* [EXERCISE REQUIREMENTS]: Leave out the pictures and restate every entry word for word.

TASK DATA section start

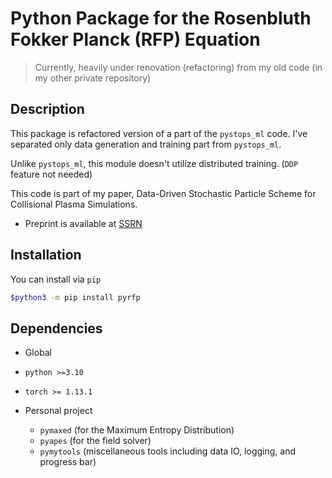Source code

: # Python Package for the Rosenbluth Fokker Planck (RFP) Equation

> Currently, heavily under renovation (refactoring) from my old code (in my other private repository)

## Description

This package is refactored version of a part of the `pystops_ml` code.
I've separated only data generation and training part from `pystops_ml`.

Unlike `pystops_ml`, this module doesn't utilize distributed training. (`DDP` feature not needed)

This code is part of my paper, Data-Driven Stochastic Particle Scheme for Collisional Plasma Simulations.

- Preprint is available at [SSRN](https://ssrn.com/abstract=4108990)

## Installation

You can install via `pip`

```bash
$python3 -m pip install pyrfp
```

## Dependencies

- Global
- `python >=3.10`
- `torch >= 1.13.1`

- Personal project
  - `pymaxed` (for the Maximum Entropy Distribution)
  - `pyapes` (for the field solver)
  - `pymytools` (miscellaneous tools including data IO, logging, and progress bar)
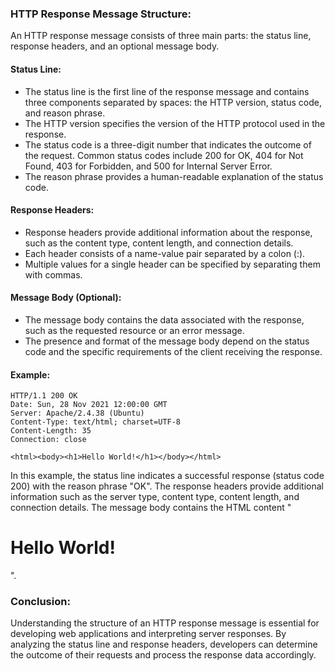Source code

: ### HTTP Response Message Structure:

An HTTP response message consists of three main parts: the status line, response headers, and an optional message body.

#### Status Line:
- The status line is the first line of the response message and contains three components separated by spaces: the HTTP version, status code, and reason phrase.
- The HTTP version specifies the version of the HTTP protocol used in the response.
- The status code is a three-digit number that indicates the outcome of the request. Common status codes include 200 for OK, 404 for Not Found, 403 for Forbidden, and 500 for Internal Server Error.
- The reason phrase provides a human-readable explanation of the status code.

#### Response Headers:
- Response headers provide additional information about the response, such as the content type, content length, and connection details.
- Each header consists of a name-value pair separated by a colon (:).
- Multiple values for a single header can be specified by separating them with commas.

#### Message Body (Optional):
- The message body contains the data associated with the response, such as the requested resource or an error message.
- The presence and format of the message body depend on the status code and the specific requirements of the client receiving the response.

#### Example:

```
HTTP/1.1 200 OK
Date: Sun, 28 Nov 2021 12:00:00 GMT
Server: Apache/2.4.38 (Ubuntu)
Content-Type: text/html; charset=UTF-8
Content-Length: 35
Connection: close

<html><body><h1>Hello World!</h1></body></html>
```

In this example, the status line indicates a successful response (status code 200) with the reason phrase "OK". The response headers provide additional information such as the server type, content type, content length, and connection details. The message body contains the HTML content "<html><body><h1>Hello World!</h1></body></html>".

### Conclusion:

Understanding the structure of an HTTP response message is essential for developing web applications and interpreting server responses. By analyzing the status line and response headers, developers can determine the outcome of their requests and process the response data accordingly.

TASK DATA section end

* [EXERCISE ANSWER]:
Source code

: # Python Package for the Rosenbluth Fokker Planck (RFP) Equation

> Currently, heavily under renovation (refactoring) from my old code (in my other private repository)

## Description

This package is refactored version of a part of the `pystops_ml` code.
I've separated only data generation and training part from `pystops_ml`.

Unlike `pystops_ml`, this module doesn't utilize distributed training. (`DDP` feature not needed)

This code is part of my paper, Data-Driven Stochastic Particle Scheme for Collisional Plasma Simulations.

- Preprint is available at [SSRN](https://ssrn.com/abstract=4108990)

## Installation

You can install via `pip`

```bash
$python3 -m pip install pyrfp
```

## Dependencies

- Global
- `python >=3.10`
- `torch >= 1.13.1`

- Personal project
  - `pymaxed` (for the Maximum Entropy Distribution)
  - `pyapes` (for the field solver)
  - `pymytools` (miscellaneous tools including data IO, logging, and progress bar)
Source code

: ### HTTP Response Message Structure:

An HTTP response message consists of three main parts: the status line, response headers, and an optional message body.

#### Status Line:
- The status line is the first line of the response message and contains three components separated by spaces: the HTTP version, status code, and reason phrase.
- The HTTP version specifies the version of the HTTP protocol used in the response.
- The status code is a three-digit number that indicates the outcome of the request. Common status codes include 200 for OK, 404 for Not Found, 403 for Forbidden, and 500 for Internal Server Error.
- The reason phrase provides a human-readable explanation of the status code.

#### Response Headers:
- Response headers provide additional information about the response, such as the content type, content length, and connection details.
- Each header consists of a name-value pair separated by a colon (:).
- Multiple values for a single header can be specified by separating them with commas.

#### Message Body (Optional):
- The message body contains the data associated with the response, such as the requested resource or an error message.
- The presence and format of the message body depend on the status code and the specific requirements of the client receiving the response.

#### Example:

```
HTTP/1.1 200 OK
Date: Sun, 28 Nov 2021 12:00:00 GMT
Server: Apache/2.4.38 (Ubuntu)
Content-Type: text/html; charset=UTF-8
Content-Length: 35
Connection: close

<html><body><h1>Hello World!</h1></body></html>
```

In this example, the status line indicates a successful response (status code 200) with the reason phrase "OK". The response headers provide additional information such as the server type, content type, content length, and connection details. The message body contains the HTML content "<html><body><h1>Hello World!</h1></body></html>".

### Conclusion:

Understanding the structure of an HTTP response message is essential for developing web applications and interpreting server responses. By analyzing the status line and response headers, developers can determine the outcome of their requests and process the response data accordingly.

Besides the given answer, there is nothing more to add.